#### Assigned task:
Of the entries below, copy only those lines that contain the word "with".

#### Given entries:
========================================
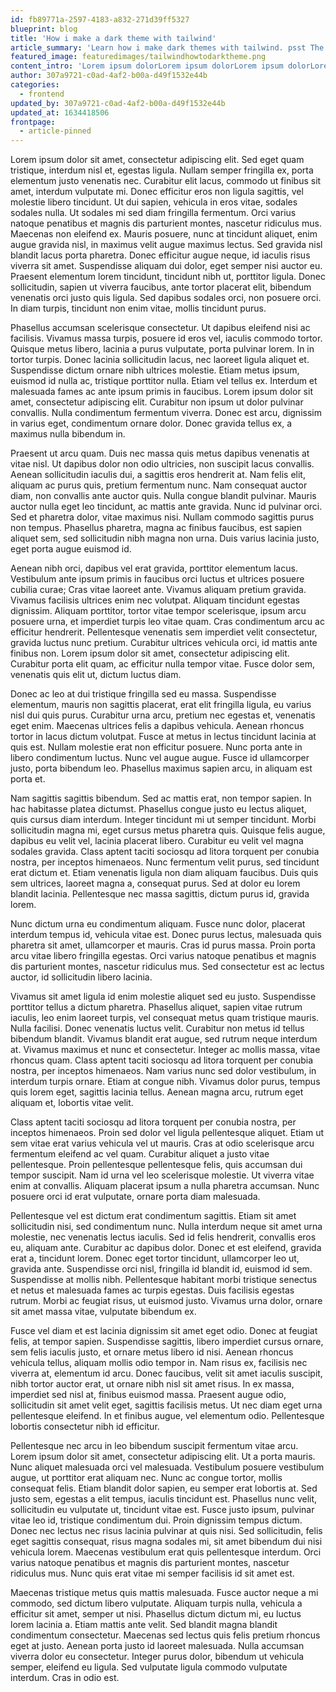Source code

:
 ```yaml
---
id: fb89771a-2597-4183-a832-271d39ff5327
blueprint: blog
title: 'How i make a dark theme with tailwind'
article_summary: 'Learn how i make dark themes with tailwind. psst The secret sauce is the tailwind config file 😉'
featured_image: featuredimages/tailwindhowtodarktheme.png
content_intro: 'Lorem ipsum dolorLorem ipsum dolorLorem ipsum dolorLorem ipsum dolorLorem ipsum dolorLorem ipsum dolorLorem ipsum dolorLorem ipsum dolorLorem ipsum dolorLorem ipsum dolorLorem ipsum dolorLorem ipsum.'
author: 307a9721-c0ad-4af2-b00a-d49f1532e44b
categories:
  - frontend
updated_by: 307a9721-c0ad-4af2-b00a-d49f1532e44b
updated_at: 1634418506
frontpage:
  - article-pinned
---
```

Lorem ipsum dolor sit amet, consectetur adipiscing elit. Sed eget quam tristique, interdum nisl et, egestas ligula. Nullam semper fringilla ex, porta elementum justo venenatis nec. Curabitur elit lacus, commodo ut finibus sit amet, interdum vulputate mi. Donec efficitur eros non ligula sagittis, vel molestie libero tincidunt. Ut dui sapien, vehicula in eros vitae, sodales sodales nulla. Ut sodales mi sed diam fringilla fermentum. Orci varius natoque penatibus et magnis dis parturient montes, nascetur ridiculus mus. Maecenas non eleifend ex. Mauris posuere, nunc at tincidunt aliquet, enim augue gravida nisl, in maximus velit augue maximus lectus. Sed gravida nisl blandit lacus porta pharetra. Donec efficitur augue neque, id iaculis risus viverra sit amet. Suspendisse aliquam dui dolor, eget semper nisi auctor eu. Praesent elementum lorem tincidunt, tincidunt nibh ut, porttitor ligula. Donec sollicitudin, sapien ut viverra faucibus, ante tortor placerat elit, bibendum venenatis orci justo quis ligula. Sed dapibus sodales orci, non posuere orci. In diam turpis, tincidunt non enim vitae, mollis tincidunt purus.

Phasellus accumsan scelerisque consectetur. Ut dapibus eleifend nisi ac facilisis. Vivamus massa turpis, posuere id eros vel, iaculis commodo tortor. Quisque metus libero, lacinia a purus vulputate, porta pulvinar lorem. In in tortor turpis. Donec lacinia sollicitudin lacus, nec laoreet ligula aliquet et. Suspendisse dictum ornare nibh ultrices molestie. Etiam metus ipsum, euismod id nulla ac, tristique porttitor nulla. Etiam vel tellus ex. Interdum et malesuada fames ac ante ipsum primis in faucibus. Lorem ipsum dolor sit amet, consectetur adipiscing elit. Curabitur non ipsum ut dolor pulvinar convallis. Nulla condimentum fermentum viverra. Donec est arcu, dignissim in varius eget, condimentum ornare dolor. Donec gravida tellus ex, a maximus nulla bibendum in.

Praesent ut arcu quam. Duis nec massa quis metus dapibus venenatis at vitae nisl. Ut dapibus dolor non odio ultricies, non suscipit lacus convallis. Aenean sollicitudin iaculis dui, a sagittis eros hendrerit at. Nam felis elit, aliquam ac purus quis, pretium fermentum nunc. Nam consequat auctor diam, non convallis ante auctor quis. Nulla congue blandit pulvinar. Mauris auctor nulla eget leo tincidunt, ac mattis ante gravida. Nunc id pulvinar orci. Sed et pharetra dolor, vitae maximus nisi. Nullam commodo sagittis purus non tempus. Phasellus pharetra, magna ac finibus faucibus, est sapien aliquet sem, sed sollicitudin nibh magna non urna. Duis varius lacinia justo, eget porta augue euismod id.

Aenean nibh orci, dapibus vel erat gravida, porttitor elementum lacus. Vestibulum ante ipsum primis in faucibus orci luctus et ultrices posuere cubilia curae; Cras vitae laoreet ante. Vivamus aliquam pretium gravida. Vivamus facilisis ultrices enim nec volutpat. Aliquam tincidunt egestas dignissim. Aliquam porttitor, tortor vitae tempor scelerisque, ipsum arcu posuere urna, et imperdiet turpis leo vitae quam. Cras condimentum arcu ac efficitur hendrerit. Pellentesque venenatis sem imperdiet velit consectetur, gravida luctus nunc pretium. Curabitur ultrices vehicula orci, id mattis ante finibus non. Lorem ipsum dolor sit amet, consectetur adipiscing elit. Curabitur porta elit quam, ac efficitur nulla tempor vitae. Fusce dolor sem, venenatis quis elit ut, dictum luctus diam.

Donec ac leo at dui tristique fringilla sed eu massa. Suspendisse elementum, mauris non sagittis placerat, erat elit fringilla ligula, eu varius nisl dui quis purus. Curabitur urna arcu, pretium nec egestas et, venenatis eget enim. Maecenas ultrices felis a dapibus vehicula. Aenean rhoncus tortor in lacus dictum volutpat. Fusce at metus in lectus tincidunt lacinia at quis est. Nullam molestie erat non efficitur posuere. Nunc porta ante in libero condimentum luctus. Nunc vel augue augue. Fusce id ullamcorper justo, porta bibendum leo. Phasellus maximus sapien arcu, in aliquam est porta et.

Nam sagittis sagittis bibendum. Sed ac mattis erat, non tempor sapien. In hac habitasse platea dictumst. Phasellus congue justo eu lectus aliquet, quis cursus diam interdum. Integer tincidunt mi ut semper tincidunt. Morbi sollicitudin magna mi, eget cursus metus pharetra quis. Quisque felis augue, dapibus eu velit vel, lacinia placerat libero. Curabitur eu velit vel magna sodales gravida. Class aptent taciti sociosqu ad litora torquent per conubia nostra, per inceptos himenaeos. Nunc fermentum velit purus, sed tincidunt erat dictum et. Etiam venenatis ligula non diam aliquam faucibus. Duis quis sem ultrices, laoreet magna a, consequat purus. Sed at dolor eu lorem blandit lacinia. Pellentesque nec massa sagittis, dictum purus id, gravida lorem.

Nunc dictum urna eu condimentum aliquam. Fusce nunc dolor, placerat interdum tempus id, vehicula vitae est. Donec purus lectus, malesuada quis pharetra sit amet, ullamcorper et mauris. Cras id purus massa. Proin porta arcu vitae libero fringilla egestas. Orci varius natoque penatibus et magnis dis parturient montes, nascetur ridiculus mus. Sed consectetur est ac lectus auctor, id sollicitudin libero lacinia.

Vivamus sit amet ligula id enim molestie aliquet sed eu justo. Suspendisse porttitor tellus a dictum pharetra. Phasellus aliquet, sapien vitae rutrum iaculis, leo enim laoreet turpis, vel consequat metus quam tristique mauris. Nulla facilisi. Donec venenatis luctus velit. Curabitur non metus id tellus bibendum blandit. Vivamus blandit erat augue, sed rutrum neque interdum at. Vivamus maximus et nunc et consectetur. Integer ac mollis massa, vitae rhoncus quam. Class aptent taciti sociosqu ad litora torquent per conubia nostra, per inceptos himenaeos. Nam varius nunc sed dolor vestibulum, in interdum turpis ornare. Etiam at congue nibh. Vivamus dolor purus, tempus quis lorem eget, sagittis lacinia tellus. Aenean magna arcu, rutrum eget aliquam et, lobortis vitae velit.

Class aptent taciti sociosqu ad litora torquent per conubia nostra, per inceptos himenaeos. Proin sed dolor vel ligula pellentesque aliquet. Etiam ut sem vitae erat varius vehicula vel ut mauris. Cras at odio scelerisque arcu fermentum eleifend ac vel quam. Curabitur aliquet a justo vitae pellentesque. Proin pellentesque pellentesque felis, quis accumsan dui tempor suscipit. Nam id urna vel leo scelerisque molestie. Ut viverra vitae enim at convallis. Aliquam placerat ipsum a nulla pharetra accumsan. Nunc posuere orci id erat vulputate, ornare porta diam malesuada.

Pellentesque vel est dictum erat condimentum sagittis. Etiam sit amet sollicitudin nisi, sed condimentum nunc. Nulla interdum neque sit amet urna molestie, nec venenatis lectus iaculis. Sed id felis hendrerit, convallis eros eu, aliquam ante. Curabitur ac dapibus dolor. Donec et est eleifend, gravida erat a, tincidunt lorem. Donec eget tortor tincidunt, ullamcorper leo ut, gravida ante. Suspendisse orci nisl, fringilla id blandit id, euismod id sem. Suspendisse at mollis nibh. Pellentesque habitant morbi tristique senectus et netus et malesuada fames ac turpis egestas. Duis facilisis egestas rutrum. Morbi ac feugiat risus, ut euismod justo. Vivamus urna dolor, ornare sit amet massa vitae, vulputate bibendum ex.

Fusce vel diam et est lacinia dignissim sit amet eget odio. Donec at feugiat felis, at tempor sapien. Suspendisse sagittis, libero imperdiet cursus ornare, sem felis iaculis justo, et ornare metus libero id nisi. Aenean rhoncus vehicula tellus, aliquam mollis odio tempor in. Nam risus ex, facilisis nec viverra at, elementum id arcu. Donec faucibus, velit sit amet iaculis suscipit, nibh tortor auctor erat, ut ornare nibh nisl sit amet risus. In ex massa, imperdiet sed nisl at, finibus euismod massa. Praesent augue odio, sollicitudin sit amet velit eget, sagittis facilisis metus. Ut nec diam eget urna pellentesque eleifend. In et finibus augue, vel elementum odio. Pellentesque lobortis consectetur nibh id efficitur.

Pellentesque nec arcu in leo bibendum suscipit fermentum vitae arcu. Lorem ipsum dolor sit amet, consectetur adipiscing elit. Ut a porta mauris. Nunc aliquet malesuada orci vel malesuada. Vestibulum posuere vestibulum augue, ut porttitor erat aliquam nec. Nunc ac congue tortor, mollis consequat felis. Etiam blandit dolor sapien, eu semper erat lobortis at. Sed justo sem, egestas a elit tempus, iaculis tincidunt est. Phasellus nunc velit, sollicitudin eu vulputate ut, tincidunt vitae est. Fusce justo ipsum, pulvinar vitae leo id, tristique condimentum dui. Proin dignissim tempus dictum. Donec nec lectus nec risus lacinia pulvinar at quis nisi. Sed sollicitudin, felis eget sagittis consequat, risus magna sodales mi, sit amet bibendum dui nisi vehicula lorem. Maecenas vestibulum erat quis pellentesque interdum. Orci varius natoque penatibus et magnis dis parturient montes, nascetur ridiculus mus. Nunc quis erat vitae mi semper facilisis id sit amet est.

Maecenas tristique metus quis mattis malesuada. Fusce auctor neque a mi commodo, sed dictum libero vulputate. Aliquam turpis nulla, vehicula a efficitur sit amet, semper ut nisi. Phasellus dictum dictum mi, eu luctus lorem lacinia a. Etiam mattis ante velit. Sed blandit magna blandit condimentum consectetur. Maecenas sed lectus quis felis pretium rhoncus eget at justo. Aenean porta justo id laoreet malesuada. Nulla accumsan viverra dolor eu consectetur. Integer purus dolor, bibendum ut vehicula semper, eleifend eu ligula. Sed vulputate ligula commodo vulputate interdum. Cras in odio est.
========================================
#### Response below:
title: 'How i make a dark theme with tailwind'
article_summary: 'Learn how i make dark themes with tailwind. psst The secret sauce is the tailwind config file 😉'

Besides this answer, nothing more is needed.